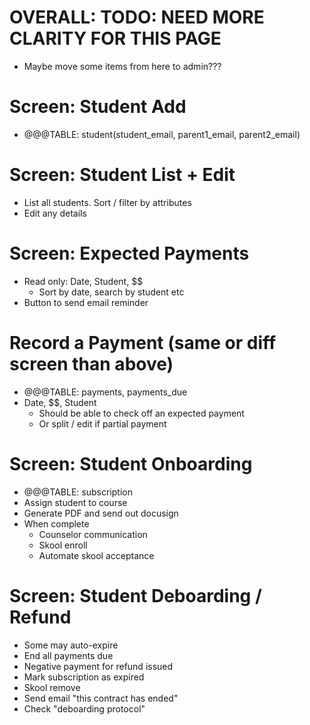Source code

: # OVERALL: TODO: NEED MORE CLARITY FOR THIS PAGE
- Maybe move some items from here to admin???

# Screen: Student Add
- @@@TABLE: student(student_email, parent1_email, parent2_email)

# Screen: Student List + Edit
- List all students. Sort / filter by attributes
- Edit any details

# Screen: Expected Payments
- Read only: Date, Student, $$
    - Sort by date, search by student etc
- Button to send email reminder

# Record a Payment (same or diff screen than above)
- @@@TABLE: payments, payments_due
- Date, $$, Student
    - Should be able to check off an expected payment
    - Or split / edit if partial payment

# Screen: Student Onboarding
- @@@TABLE: subscription
- Assign student to course
- Generate PDF and send out docusign
- When complete
    - Counselor communication
    - Skool enroll
    - Automate skool acceptance

# Screen: Student Deboarding / Refund
- Some may auto-expire
- End all payments due
- Negative payment for refund issued
- Mark subscription as expired
- Skool remove
- Send email "this contract has ended"
- Check "deboarding protocol"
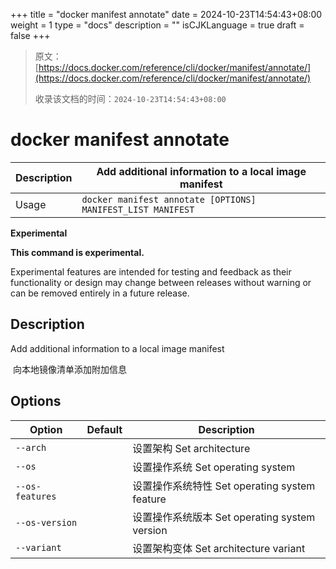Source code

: +++
title = "docker manifest annotate"
date = 2024-10-23T14:54:43+08:00
weight = 1
type = "docs"
description = ""
isCJKLanguage = true
draft = false
+++

> 原文：[https://docs.docker.com/reference/cli/docker/manifest/annotate/](https://docs.docker.com/reference/cli/docker/manifest/annotate/)
>
> 收录该文档的时间：`2024-10-23T14:54:43+08:00`

# docker manifest annotate

| Description | Add additional information to a local image manifest        |
| :---------- | ----------------------------------------------------------- |
| Usage       | `docker manifest annotate [OPTIONS] MANIFEST_LIST MANIFEST` |

**Experimental**

**This command is experimental.**

Experimental features are intended for testing and feedback as their functionality or design may change between releases without warning or can be removed entirely in a future release.

## Description

Add additional information to a local image manifest

​	向本地镜像清单添加附加信息

## Options

| Option          | Default | Description                                   |
| --------------- | ------- | --------------------------------------------- |
| `--arch`        |         | 设置架构 Set architecture                     |
| `--os`          |         | 设置操作系统 Set operating system             |
| `--os-features` |         | 设置操作系统特性 Set operating system feature |
| `--os-version`  |         | 设置操作系统版本 Set operating system version |
| `--variant`     |         | 设置架构变体 Set architecture variant         |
○ ○ ○ ○ ○ ○ ○
- **EXERCISE GOAL**:
Pick from the records each line that contains the word "information" and show it.

- **ANSWER BELOW**:
| Description | Add additional information to a local image manifest        |
Add additional information to a local image manifest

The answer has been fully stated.